| Data excerpts |
**********
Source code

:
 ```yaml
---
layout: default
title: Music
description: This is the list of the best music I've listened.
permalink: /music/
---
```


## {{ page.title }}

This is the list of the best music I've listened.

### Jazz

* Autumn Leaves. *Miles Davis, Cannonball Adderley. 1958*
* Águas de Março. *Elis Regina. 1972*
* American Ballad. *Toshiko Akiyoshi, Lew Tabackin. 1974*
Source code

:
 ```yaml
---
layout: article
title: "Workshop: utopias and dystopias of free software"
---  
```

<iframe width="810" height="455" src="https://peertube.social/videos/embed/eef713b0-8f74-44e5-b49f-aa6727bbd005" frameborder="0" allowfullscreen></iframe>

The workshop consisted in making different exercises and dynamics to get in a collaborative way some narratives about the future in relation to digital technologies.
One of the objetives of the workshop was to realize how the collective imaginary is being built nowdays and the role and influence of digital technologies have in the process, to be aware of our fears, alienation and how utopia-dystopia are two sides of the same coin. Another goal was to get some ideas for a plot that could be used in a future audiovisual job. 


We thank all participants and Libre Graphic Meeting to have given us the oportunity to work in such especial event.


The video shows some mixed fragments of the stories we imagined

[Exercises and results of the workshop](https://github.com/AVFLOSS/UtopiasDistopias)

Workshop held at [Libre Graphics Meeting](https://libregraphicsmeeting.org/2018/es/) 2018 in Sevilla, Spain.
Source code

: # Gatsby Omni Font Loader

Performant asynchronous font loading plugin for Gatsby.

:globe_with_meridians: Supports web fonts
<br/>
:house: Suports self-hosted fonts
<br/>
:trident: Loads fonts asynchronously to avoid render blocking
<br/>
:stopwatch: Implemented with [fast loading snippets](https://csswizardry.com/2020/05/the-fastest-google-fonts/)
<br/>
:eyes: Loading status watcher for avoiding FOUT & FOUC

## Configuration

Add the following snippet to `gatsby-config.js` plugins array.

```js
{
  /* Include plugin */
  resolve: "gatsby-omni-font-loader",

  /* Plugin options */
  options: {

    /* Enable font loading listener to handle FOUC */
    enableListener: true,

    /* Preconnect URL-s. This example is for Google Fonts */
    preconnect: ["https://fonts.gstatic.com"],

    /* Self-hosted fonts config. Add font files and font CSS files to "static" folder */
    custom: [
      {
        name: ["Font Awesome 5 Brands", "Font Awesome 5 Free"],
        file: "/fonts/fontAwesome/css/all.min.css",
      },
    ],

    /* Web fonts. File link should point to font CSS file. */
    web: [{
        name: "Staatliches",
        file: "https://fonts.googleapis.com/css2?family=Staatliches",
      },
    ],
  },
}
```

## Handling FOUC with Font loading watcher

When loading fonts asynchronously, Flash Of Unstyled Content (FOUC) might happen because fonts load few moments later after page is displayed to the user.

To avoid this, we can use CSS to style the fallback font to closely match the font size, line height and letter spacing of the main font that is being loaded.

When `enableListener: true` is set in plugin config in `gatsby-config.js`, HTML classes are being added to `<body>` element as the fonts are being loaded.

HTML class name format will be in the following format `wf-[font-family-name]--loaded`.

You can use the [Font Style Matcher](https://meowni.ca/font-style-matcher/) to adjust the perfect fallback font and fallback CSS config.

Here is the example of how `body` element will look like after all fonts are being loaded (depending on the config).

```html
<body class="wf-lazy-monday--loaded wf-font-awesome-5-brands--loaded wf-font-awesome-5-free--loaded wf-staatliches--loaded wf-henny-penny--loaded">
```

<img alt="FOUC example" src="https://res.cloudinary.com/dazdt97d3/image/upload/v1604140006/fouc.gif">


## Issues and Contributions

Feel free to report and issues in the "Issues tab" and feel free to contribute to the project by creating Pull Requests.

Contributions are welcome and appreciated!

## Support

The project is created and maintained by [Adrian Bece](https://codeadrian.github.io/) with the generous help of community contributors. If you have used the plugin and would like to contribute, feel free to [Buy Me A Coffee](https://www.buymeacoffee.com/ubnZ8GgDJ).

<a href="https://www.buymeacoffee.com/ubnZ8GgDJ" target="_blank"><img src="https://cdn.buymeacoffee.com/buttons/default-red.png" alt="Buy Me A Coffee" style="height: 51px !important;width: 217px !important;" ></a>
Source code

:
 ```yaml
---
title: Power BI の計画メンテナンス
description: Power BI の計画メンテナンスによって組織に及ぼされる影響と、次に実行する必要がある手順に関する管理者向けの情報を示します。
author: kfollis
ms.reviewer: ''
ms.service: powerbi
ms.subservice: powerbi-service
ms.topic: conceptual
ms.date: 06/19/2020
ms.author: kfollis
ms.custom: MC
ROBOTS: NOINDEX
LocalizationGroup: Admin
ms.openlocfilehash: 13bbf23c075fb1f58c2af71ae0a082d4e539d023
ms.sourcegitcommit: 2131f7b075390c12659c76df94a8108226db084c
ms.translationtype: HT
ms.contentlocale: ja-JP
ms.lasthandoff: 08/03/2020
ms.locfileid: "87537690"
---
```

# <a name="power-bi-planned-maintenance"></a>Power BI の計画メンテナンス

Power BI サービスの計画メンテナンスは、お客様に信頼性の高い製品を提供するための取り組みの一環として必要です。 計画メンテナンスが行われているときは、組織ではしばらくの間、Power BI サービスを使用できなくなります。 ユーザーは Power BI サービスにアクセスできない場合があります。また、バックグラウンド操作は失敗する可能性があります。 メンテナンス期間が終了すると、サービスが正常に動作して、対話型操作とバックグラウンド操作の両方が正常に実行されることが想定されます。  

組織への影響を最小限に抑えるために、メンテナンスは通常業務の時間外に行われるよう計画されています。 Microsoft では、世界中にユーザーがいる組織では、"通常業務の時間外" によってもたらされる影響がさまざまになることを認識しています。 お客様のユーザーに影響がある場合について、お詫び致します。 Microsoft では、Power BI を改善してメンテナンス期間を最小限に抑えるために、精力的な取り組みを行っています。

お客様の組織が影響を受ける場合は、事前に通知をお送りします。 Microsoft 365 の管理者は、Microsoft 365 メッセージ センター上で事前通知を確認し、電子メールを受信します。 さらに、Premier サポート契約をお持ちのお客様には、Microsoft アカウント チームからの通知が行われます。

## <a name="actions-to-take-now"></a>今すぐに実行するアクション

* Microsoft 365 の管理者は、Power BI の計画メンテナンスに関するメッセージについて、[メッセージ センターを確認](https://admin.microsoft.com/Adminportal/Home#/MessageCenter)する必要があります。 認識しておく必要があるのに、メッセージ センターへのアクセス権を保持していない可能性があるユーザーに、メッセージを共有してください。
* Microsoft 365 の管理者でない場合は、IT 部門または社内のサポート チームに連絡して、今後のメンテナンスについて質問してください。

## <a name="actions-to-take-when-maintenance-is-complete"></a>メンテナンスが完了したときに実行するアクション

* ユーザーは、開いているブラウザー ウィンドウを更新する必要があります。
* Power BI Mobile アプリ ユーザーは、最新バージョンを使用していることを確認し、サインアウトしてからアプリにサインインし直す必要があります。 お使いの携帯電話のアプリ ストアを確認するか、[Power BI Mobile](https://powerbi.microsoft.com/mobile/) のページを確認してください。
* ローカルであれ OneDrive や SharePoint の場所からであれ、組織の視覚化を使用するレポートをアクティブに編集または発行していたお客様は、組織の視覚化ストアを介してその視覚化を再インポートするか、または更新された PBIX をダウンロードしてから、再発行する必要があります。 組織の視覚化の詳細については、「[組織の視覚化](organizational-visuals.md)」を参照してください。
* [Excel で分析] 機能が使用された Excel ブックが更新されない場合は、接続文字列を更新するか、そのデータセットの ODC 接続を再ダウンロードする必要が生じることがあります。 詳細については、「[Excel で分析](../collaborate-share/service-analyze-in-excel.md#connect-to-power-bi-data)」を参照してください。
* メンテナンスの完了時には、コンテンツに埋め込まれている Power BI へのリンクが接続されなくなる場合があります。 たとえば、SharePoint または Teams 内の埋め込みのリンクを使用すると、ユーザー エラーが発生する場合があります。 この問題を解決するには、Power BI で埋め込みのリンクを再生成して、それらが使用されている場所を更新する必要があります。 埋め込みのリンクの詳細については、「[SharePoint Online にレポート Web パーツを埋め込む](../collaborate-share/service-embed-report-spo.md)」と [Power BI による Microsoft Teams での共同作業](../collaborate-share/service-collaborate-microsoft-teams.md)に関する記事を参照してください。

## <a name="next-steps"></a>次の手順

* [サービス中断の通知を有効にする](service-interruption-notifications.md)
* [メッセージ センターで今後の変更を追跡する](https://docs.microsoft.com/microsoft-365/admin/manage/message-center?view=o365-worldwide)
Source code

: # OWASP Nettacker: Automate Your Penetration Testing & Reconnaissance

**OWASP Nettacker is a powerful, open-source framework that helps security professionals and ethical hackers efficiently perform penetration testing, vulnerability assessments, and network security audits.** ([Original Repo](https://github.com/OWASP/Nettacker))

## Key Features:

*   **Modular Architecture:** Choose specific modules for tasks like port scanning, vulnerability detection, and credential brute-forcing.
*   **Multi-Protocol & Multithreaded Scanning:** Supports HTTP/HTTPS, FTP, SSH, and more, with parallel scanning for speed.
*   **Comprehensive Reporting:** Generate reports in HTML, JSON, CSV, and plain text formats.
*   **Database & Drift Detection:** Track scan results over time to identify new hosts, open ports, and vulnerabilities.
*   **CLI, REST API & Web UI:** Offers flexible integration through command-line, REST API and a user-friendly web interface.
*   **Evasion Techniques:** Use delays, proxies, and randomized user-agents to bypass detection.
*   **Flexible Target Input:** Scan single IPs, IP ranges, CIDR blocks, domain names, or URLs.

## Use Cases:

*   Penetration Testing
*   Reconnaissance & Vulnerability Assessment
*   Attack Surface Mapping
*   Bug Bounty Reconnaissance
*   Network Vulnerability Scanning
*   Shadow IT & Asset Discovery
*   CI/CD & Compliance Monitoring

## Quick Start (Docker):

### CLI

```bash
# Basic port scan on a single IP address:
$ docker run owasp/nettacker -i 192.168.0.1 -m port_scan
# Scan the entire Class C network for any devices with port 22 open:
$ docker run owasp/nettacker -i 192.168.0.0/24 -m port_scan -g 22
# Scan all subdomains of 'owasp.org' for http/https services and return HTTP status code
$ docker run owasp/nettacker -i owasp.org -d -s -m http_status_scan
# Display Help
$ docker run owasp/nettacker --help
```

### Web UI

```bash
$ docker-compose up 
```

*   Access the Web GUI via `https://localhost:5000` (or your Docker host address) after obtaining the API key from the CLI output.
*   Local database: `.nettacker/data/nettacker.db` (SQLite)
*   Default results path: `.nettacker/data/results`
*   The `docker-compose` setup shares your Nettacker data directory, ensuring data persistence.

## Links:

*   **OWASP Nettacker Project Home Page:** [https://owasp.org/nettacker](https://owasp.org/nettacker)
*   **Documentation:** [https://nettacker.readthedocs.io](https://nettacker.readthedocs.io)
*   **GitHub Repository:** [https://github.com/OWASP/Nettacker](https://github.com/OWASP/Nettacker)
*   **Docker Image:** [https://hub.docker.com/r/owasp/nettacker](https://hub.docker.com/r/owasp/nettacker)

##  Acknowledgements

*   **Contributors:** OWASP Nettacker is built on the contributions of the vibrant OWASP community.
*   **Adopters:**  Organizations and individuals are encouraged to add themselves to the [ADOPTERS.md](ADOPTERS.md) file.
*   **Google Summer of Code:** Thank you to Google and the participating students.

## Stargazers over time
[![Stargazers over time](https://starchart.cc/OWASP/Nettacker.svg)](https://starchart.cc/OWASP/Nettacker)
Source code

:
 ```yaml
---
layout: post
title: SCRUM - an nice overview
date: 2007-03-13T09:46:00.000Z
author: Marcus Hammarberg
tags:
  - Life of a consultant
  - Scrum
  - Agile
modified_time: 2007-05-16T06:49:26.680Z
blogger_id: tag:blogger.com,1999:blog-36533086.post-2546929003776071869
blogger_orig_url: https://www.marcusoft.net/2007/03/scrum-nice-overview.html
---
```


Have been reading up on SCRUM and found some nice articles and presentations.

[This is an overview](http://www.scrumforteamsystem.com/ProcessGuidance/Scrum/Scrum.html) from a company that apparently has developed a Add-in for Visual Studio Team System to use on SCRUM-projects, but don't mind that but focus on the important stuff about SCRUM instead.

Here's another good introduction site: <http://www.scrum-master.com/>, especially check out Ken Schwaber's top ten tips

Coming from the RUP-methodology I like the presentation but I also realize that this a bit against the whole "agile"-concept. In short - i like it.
**********
| What needs to be done |
Read through the records above and copy the lines that contain "Home".

| Task response |
* Microsoft 365 の管理者は、Power BI の計画メンテナンスに関するメッセージについて、[メッセージ センターを確認](https://admin.microsoft.com/Adminportal/Home#/MessageCenter)する必要があります。 認識しておく必要があるのに、メッセージ センターへのアクセス権を保持していない可能性があるユーザーに、メッセージを共有してください。
*   **OWASP Nettacker Project Home Page:** [https://owasp.org/nettacker](https://owasp.org/nettacker)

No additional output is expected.